• [EXERCISE GOAL]:
Every entry below should be returned exactly as it appears, with pictures left out.

------ RECORDS SUPPLIED ------

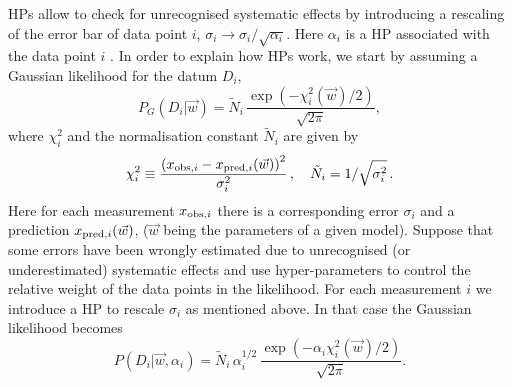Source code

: HPs allow to check for unrecognised systematic effects by introducing a rescaling of the error bar of data point $i$, $\sigma_i \rightarrow \sigma_i/\sqrt{\alpha_i}$. Here $\alpha_i$ is a HP associated with the data point $i$ \cite{Lahav:1999hu}.
In order to explain how HPs work, we start by assuming a Gaussian likelihood for the datum $D_i$,
\begin{equation}\label{Eq:Gaussian-likelihood}
P_G(D_i|\vec{w}) = \tilde{N}_i \, \frac{\exp(-\chi^2_i(\vec{w})/2)}{\sqrt{2\pi}},
\end{equation}
where $\chi^2_i$ and the normalisation constant $\tilde{N}_i$ are given by
\begin{equation}\label{Eq:chi2} %
\chi^2_i \equiv \frac{\left( x_{\obs,i} - x_{\pred,i}(\vec{w}) \right)^2}{\sigma_i^2} \, , \quad
\tilde{N}_i = 1/\sqrt{\sigma_i^2} \, .
\end{equation}
Here for each measurement $x_{\mathrm{obs},i}$ there is a corresponding error $\sigma_i$ and a prediction $x_{\mathrm{pred},i}(\vec{w})$, ($\vec{w}$ being the parameters of a given model). Suppose that some errors have been wrongly estimated due to unrecognised (or underestimated) systematic effects and use hyper-parameters  \cite{Lahav:1999hu} to control the relative weight of the data points in the likelihood. For each measurement {$i$} we introduce a HP to rescale $\sigma_i$ as mentioned above. In that case the Gaussian likelihood becomes \cite{Lahav:1999hu}
\begin{equation}\label{Eq:HP-Gaussian-likelihood}
P(D_i|\vec{w},\alpha_i) = \tilde{N}_i \, \alpha_i^{1/2}\, \frac{\exp(-\alpha_i \chi^2_i(\vec{w})/2)}{\sqrt{2\pi}}.
\end{equation}

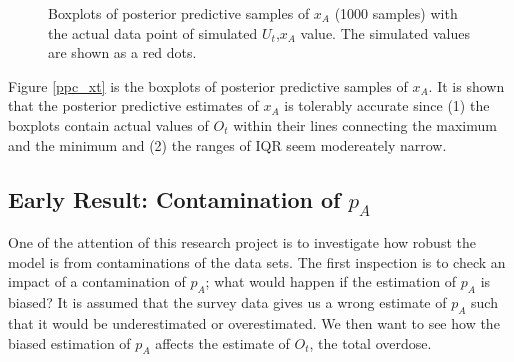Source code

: \documentclass[]{article}
\begin{document}
\begin{figure}[htb]
	\centering
	\caption[two early result box plots:]{Boxplots of posterior predictive samples of $x_A$ (1000 samples) with the actual data point of simulated $U_t$,$x_A$ value. The simulated values are shown as a red dots.}
	
\end{figure}

Figure \ref{ppc_xt} is the boxplots of posterior predictive samples of $x_A$. It is shown that the posterior predictive estimates of $x_A$ is tolerably accurate since (1) the boxplots contain actual values of $O_t$ within their lines connecting the maximum and the minimum and (2) the ranges of IQR seem modereately narrow. \\



\subsection{Early Result: Contamination of $p_A$ } 
One of the attention of this research project is to investigate how robust the model is from contaminations of the data sets. The first inspection is to check an impact of a contamination of $p_A$; what would happen if the estimation of $p_A$ is biased? It is assumed that the survey data gives us a wrong estimate of $p_A$ such that it would be underestimated or overestimated. We then want to see how the biased estimation of $p_A$ affects the estimate of $O_t$, the total overdose.\\
\end{document}
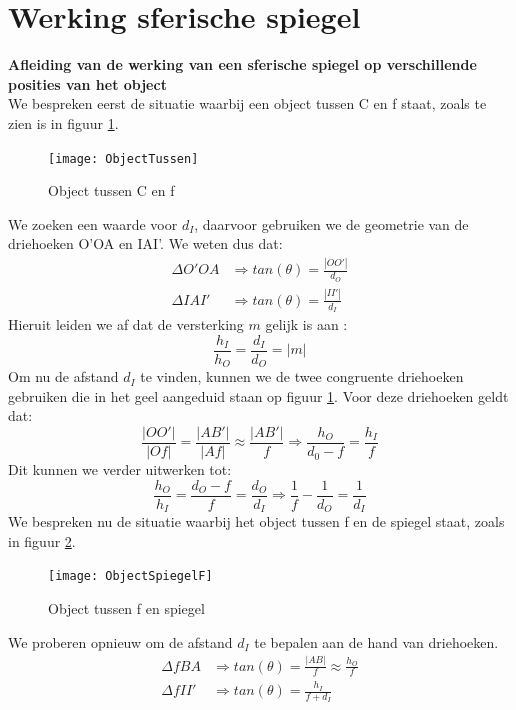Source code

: \documentclass[a4paper,kul]{kulakarticle} %
\begin{document}
\section{Werking sferische spiegel}
\textbf{Afleiding van de werking van een sferische spiegel op verschillende posities van het object}\\
We bespreken eerst de situatie waarbij een object tussen C en f staat, zoals te zien is in figuur \ref{fig:objecttussen}.
\begin{figure}[h]
	\centering
	\texttt{[image: ObjectTussen]}
	\caption[Object tussen C en f]{Object tussen C en f}
	\label{fig:objecttussen}
\end{figure}
We zoeken een waarde voor $d_I$, daarvoor gebruiken we de geometrie van de driehoeken O'OA en IAI'.  We weten dus dat: 
\begin{align*}
	\Delta O'OA&\Rightarrow tan(\theta) = \frac{|OO'|}{d_O}\\
	\Delta IAI'&\Rightarrow tan(\theta) = \frac{|II'|}{d_I}
\end{align*}
Hieruit leiden we af dat de versterking $m$ gelijk is aan :
\begin{equation*}
	\frac{h_I}{h_O} = \frac{d_I}{d_O} = |m|
\end{equation*}
Om nu de afstand $d_I$ te vinden, kunnen we de twee congruente driehoeken gebruiken die in het geel aangeduid staan op figuur \ref{fig:objecttussen}. Voor deze driehoeken geldt dat: 
\begin{equation*}
	\frac{|OO'|}{|Of|}=\frac{|AB'|}{|Af|} \approx\frac{|AB'|}{f} \Rightarrow \frac{h_O}{d_0-f} = \frac{h_I}{f}
\end{equation*}
Dit kunnen we verder uitwerken tot:
\begin{equation*}
	\frac{h_O}{h_I} = \frac{d_O-f}{f}=\frac{d_O}{d_I}\Rightarrow\frac{1}{f}-\frac{1}{d_O} = \frac{1}{d_I}
\end{equation*}
\newpage
We bespreken nu de situatie waarbij het object tussen f en de spiegel staat, zoals in figuur \ref{fig:objectspiegelf}.
\begin{figure}[h]
	\centering
	\texttt{[image: ObjectSpiegelF]}
	\caption[Object tussen f en spiegel]{Object tussen f en spiegel}
	\label{fig:objectspiegelf}
\end{figure}
We proberen opnieuw om de afstand $d_I$ te bepalen aan de hand van driehoeken.
\begin{align*}
	\Delta fBA&\Rightarrow tan(\theta)=\frac{|AB|}{f}\approx\frac{h_O}{f}\\
	\Delta fII'&\Rightarrow tan(\theta)= \frac{h_I}{f+d_I}
\end{align*}
\end{document}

------

• [ANSWER SPACE]:
Source code

: HPs allow to check for unrecognised systematic effects by introducing a rescaling of the error bar of data point $i$, $\sigma_i \rightarrow \sigma_i/\sqrt{\alpha_i}$. Here $\alpha_i$ is a HP associated with the data point $i$ \cite{Lahav:1999hu}.
In order to explain how HPs work, we start by assuming a Gaussian likelihood for the datum $D_i$,
\begin{equation}\label{Eq:Gaussian-likelihood}
P_G(D_i|\vec{w}) = \tilde{N}_i \, \frac{\exp(-\chi^2_i(\vec{w})/2)}{\sqrt{2\pi}},
\end{equation}
where $\chi^2_i$ and the normalisation constant $\tilde{N}_i$ are given by
\begin{equation}\label{Eq:chi2} %
\chi^2_i \equiv \frac{\left( x_{\obs,i} - x_{\pred,i}(\vec{w}) \right)^2}{\sigma_i^2} \, , \quad
\tilde{N}_i = 1/\sqrt{\sigma_i^2} \, .
\end{equation}
Here for each measurement $x_{\mathrm{obs},i}$ there is a corresponding error $\sigma_i$ and a prediction $x_{\mathrm{pred},i}(\vec{w})$, ($\vec{w}$ being the parameters of a given model). Suppose that some errors have been wrongly estimated due to unrecognised (or underestimated) systematic effects and use hyper-parameters  \cite{Lahav:1999hu} to control the relative weight of the data points in the likelihood. For each measurement {$i$} we introduce a HP to rescale $\sigma_i$ as mentioned above. In that case the Gaussian likelihood becomes \cite{Lahav:1999hu}
\begin{equation}\label{Eq:HP-Gaussian-likelihood}
P(D_i|\vec{w},\alpha_i) = \tilde{N}_i \, \alpha_i^{1/2}\, \frac{\exp(-\alpha_i \chi^2_i(\vec{w})/2)}{\sqrt{2\pi}}.
\end{equation}

Source code

: \documentclass[]{article}
\begin{document}
\begin{figure}[htb]
	\centering
	\caption[two early result box plots:]{Boxplots of posterior predictive samples of $x_A$ (1000 samples) with the actual data point of simulated $U_t$,$x_A$ value. The simulated values are shown as a red dots.}
	
\end{figure}

Figure \ref{ppc_xt} is the boxplots of posterior predictive samples of $x_A$. It is shown that the posterior predictive estimates of $x_A$ is tolerably accurate since (1) the boxplots contain actual values of $O_t$ within their lines connecting the maximum and the minimum and (2) the ranges of IQR seem modereately narrow. \\



\subsection{Early Result: Contamination of $p_A$ } 
One of the attention of this research project is to investigate how robust the model is from contaminations of the data sets. The first inspection is to check an impact of a contamination of $p_A$; what would happen if the estimation of $p_A$ is biased? It is assumed that the survey data gives us a wrong estimate of $p_A$ such that it would be underestimated or overestimated. We then want to see how the biased estimation of $p_A$ affects the estimate of $O_t$, the total overdose.\\
\end{document}
Source code

: \documentclass[a4paper,kul]{kulakarticle} %
\begin{document}
\section{Werking sferische spiegel}
\textbf{Afleiding van de werking van een sferische spiegel op verschillende posities van het object}\\
We bespreken eerst de situatie waarbij een object tussen C en f staat, zoals te zien is in figuur \ref{fig:objecttussen}.
\begin{figure}[h]
	\centering
	\texttt{[image: ObjectTussen]}
	\caption[Object tussen C en f]{Object tussen C en f}
	\label{fig:objecttussen}
\end{figure}
We zoeken een waarde voor $d_I$, daarvoor gebruiken we de geometrie van de driehoeken O'OA en IAI'.  We weten dus dat: 
\begin{align*}
	\Delta O'OA&\Rightarrow tan(\theta) = \frac{|OO'|}{d_O}\\
	\Delta IAI'&\Rightarrow tan(\theta) = \frac{|II'|}{d_I}
\end{align*}
Hieruit leiden we af dat de versterking $m$ gelijk is aan :
\begin{equation*}
	\frac{h_I}{h_O} = \frac{d_I}{d_O} = |m|
\end{equation*}
Om nu de afstand $d_I$ te vinden, kunnen we de twee congruente driehoeken gebruiken die in het geel aangeduid staan op figuur \ref{fig:objecttussen}. Voor deze driehoeken geldt dat: 
\begin{equation*}
	\frac{|OO'|}{|Of|}=\frac{|AB'|}{|Af|} \approx\frac{|AB'|}{f} \Rightarrow \frac{h_O}{d_0-f} = \frac{h_I}{f}
\end{equation*}
Dit kunnen we verder uitwerken tot:
\begin{equation*}
	\frac{h_O}{h_I} = \frac{d_O-f}{f}=\frac{d_O}{d_I}\Rightarrow\frac{1}{f}-\frac{1}{d_O} = \frac{1}{d_I}
\end{equation*}
\newpage
We bespreken nu de situatie waarbij het object tussen f en de spiegel staat, zoals in figuur \ref{fig:objectspiegelf}.
\begin{figure}[h]
	\centering
	\texttt{[image: ObjectSpiegelF]}
	\caption[Object tussen f en spiegel]{Object tussen f en spiegel}
	\label{fig:objectspiegelf}
\end{figure}
We proberen opnieuw om de afstand $d_I$ te bepalen aan de hand van driehoeken.
\begin{align*}
	\Delta fBA&\Rightarrow tan(\theta)=\frac{|AB|}{f}\approx\frac{h_O}{f}\\
	\Delta fII'&\Rightarrow tan(\theta)= \frac{h_I}{f+d_I}
\end{align*}
\end{document}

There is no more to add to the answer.